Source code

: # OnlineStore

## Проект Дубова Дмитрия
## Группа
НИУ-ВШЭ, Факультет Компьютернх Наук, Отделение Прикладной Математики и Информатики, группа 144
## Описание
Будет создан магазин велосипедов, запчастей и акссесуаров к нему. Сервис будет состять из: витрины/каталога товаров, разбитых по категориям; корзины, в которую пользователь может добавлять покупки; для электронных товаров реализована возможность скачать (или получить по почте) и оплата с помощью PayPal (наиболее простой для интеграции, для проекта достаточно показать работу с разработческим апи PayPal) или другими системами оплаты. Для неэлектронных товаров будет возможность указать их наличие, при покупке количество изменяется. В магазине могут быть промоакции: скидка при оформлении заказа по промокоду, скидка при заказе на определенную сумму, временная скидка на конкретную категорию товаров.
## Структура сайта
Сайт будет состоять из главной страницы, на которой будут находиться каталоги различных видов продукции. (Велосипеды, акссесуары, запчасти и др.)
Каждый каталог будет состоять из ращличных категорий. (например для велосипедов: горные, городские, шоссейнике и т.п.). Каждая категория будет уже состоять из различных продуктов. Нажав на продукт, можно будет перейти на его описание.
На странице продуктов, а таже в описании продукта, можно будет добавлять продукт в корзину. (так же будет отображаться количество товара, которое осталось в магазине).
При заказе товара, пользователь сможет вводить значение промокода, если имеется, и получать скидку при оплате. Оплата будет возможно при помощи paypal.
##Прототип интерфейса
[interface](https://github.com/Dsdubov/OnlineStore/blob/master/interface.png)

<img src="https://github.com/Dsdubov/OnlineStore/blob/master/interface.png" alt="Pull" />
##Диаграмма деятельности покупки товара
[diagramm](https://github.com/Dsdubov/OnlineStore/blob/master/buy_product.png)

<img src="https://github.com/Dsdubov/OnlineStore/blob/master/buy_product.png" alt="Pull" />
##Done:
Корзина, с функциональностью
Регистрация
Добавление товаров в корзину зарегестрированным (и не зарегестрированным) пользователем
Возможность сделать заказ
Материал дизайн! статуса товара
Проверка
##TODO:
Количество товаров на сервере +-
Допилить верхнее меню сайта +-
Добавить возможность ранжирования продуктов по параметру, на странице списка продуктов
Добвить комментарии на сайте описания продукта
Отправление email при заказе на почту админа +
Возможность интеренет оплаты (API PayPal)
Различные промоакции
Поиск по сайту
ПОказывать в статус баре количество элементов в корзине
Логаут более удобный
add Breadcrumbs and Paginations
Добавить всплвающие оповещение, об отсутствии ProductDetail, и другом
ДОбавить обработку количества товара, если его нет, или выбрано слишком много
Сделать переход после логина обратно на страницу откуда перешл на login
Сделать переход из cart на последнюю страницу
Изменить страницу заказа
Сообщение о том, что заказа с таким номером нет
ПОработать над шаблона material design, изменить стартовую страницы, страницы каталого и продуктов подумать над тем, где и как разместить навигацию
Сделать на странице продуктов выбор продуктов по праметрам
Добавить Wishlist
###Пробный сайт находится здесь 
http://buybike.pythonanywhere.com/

::::::::

- **Task brief**
For this exercise, write all the records out again exactly.

- **Exercise response**
Source code

: # OnlineStore

## Проект Дубова Дмитрия
## Группа
НИУ-ВШЭ, Факультет Компьютернх Наук, Отделение Прикладной Математики и Информатики, группа 144
## Описание
Будет создан магазин велосипедов, запчастей и акссесуаров к нему. Сервис будет состять из: витрины/каталога товаров, разбитых по категориям; корзины, в которую пользователь может добавлять покупки; для электронных товаров реализована возможность скачать (или получить по почте) и оплата с помощью PayPal (наиболее простой для интеграции, для проекта достаточно показать работу с разработческим апи PayPal) или другими системами оплаты. Для неэлектронных товаров будет возможность указать их наличие, при покупке количество изменяется. В магазине могут быть промоакции: скидка при оформлении заказа по промокоду, скидка при заказе на определенную сумму, временная скидка на конкретную категорию товаров.
## Структура сайта
Сайт будет состоять из главной страницы, на которой будут находиться каталоги различных видов продукции. (Велосипеды, акссесуары, запчасти и др.)
Каждый каталог будет состоять из ращличных категорий. (например для велосипедов: горные, городские, шоссейнике и т.п.). Каждая категория будет уже состоять из различных продуктов. Нажав на продукт, можно будет перейти на его описание.
На странице продуктов, а таже в описании продукта, можно будет добавлять продукт в корзину. (так же будет отображаться количество товара, которое осталось в магазине).
При заказе товара, пользователь сможет вводить значение промокода, если имеется, и получать скидку при оплате. Оплата будет возможно при помощи paypal.
##Прототип интерфейса
[interface](https://github.com/Dsdubov/OnlineStore/blob/master/interface.png)

<img src="https://github.com/Dsdubov/OnlineStore/blob/master/interface.png" alt="Pull" />
##Диаграмма деятельности покупки товара
[diagramm](https://github.com/Dsdubov/OnlineStore/blob/master/buy_product.png)

<img src="https://github.com/Dsdubov/OnlineStore/blob/master/buy_product.png" alt="Pull" />
##Done:
Корзина, с функциональностью
Регистрация
Добавление товаров в корзину зарегестрированным (и не зарегестрированным) пользователем
Возможность сделать заказ
Материал дизайн! статуса товара
Проверка
##TODO:
Количество товаров на сервере +-
Допилить верхнее меню сайта +-
Добавить возможность ранжирования продуктов по параметру, на странице списка продуктов
Добвить комментарии на сайте описания продукта
Отправление email при заказе на почту админа +
Возможность интеренет оплаты (API PayPal)
Различные промоакции
Поиск по сайту
ПОказывать в статус баре количество элементов в корзине
Логаут более удобный
add Breadcrumbs and Paginations
Добавить всплвающие оповещение, об отсутствии ProductDetail, и другом
ДОбавить обработку количества товара, если его нет, или выбрано слишком много
Сделать переход после логина обратно на страницу откуда перешл на login
Сделать переход из cart на последнюю страницу
Изменить страницу заказа
Сообщение о том, что заказа с таким номером нет
ПОработать над шаблона material design, изменить стартовую страницы, страницы каталого и продуктов подумать над тем, где и как разместить навигацию
Сделать на странице продуктов выбор продуктов по праметрам
Добавить Wishlist
###Пробный сайт находится здесь 
http://buybike.pythonanywhere.com/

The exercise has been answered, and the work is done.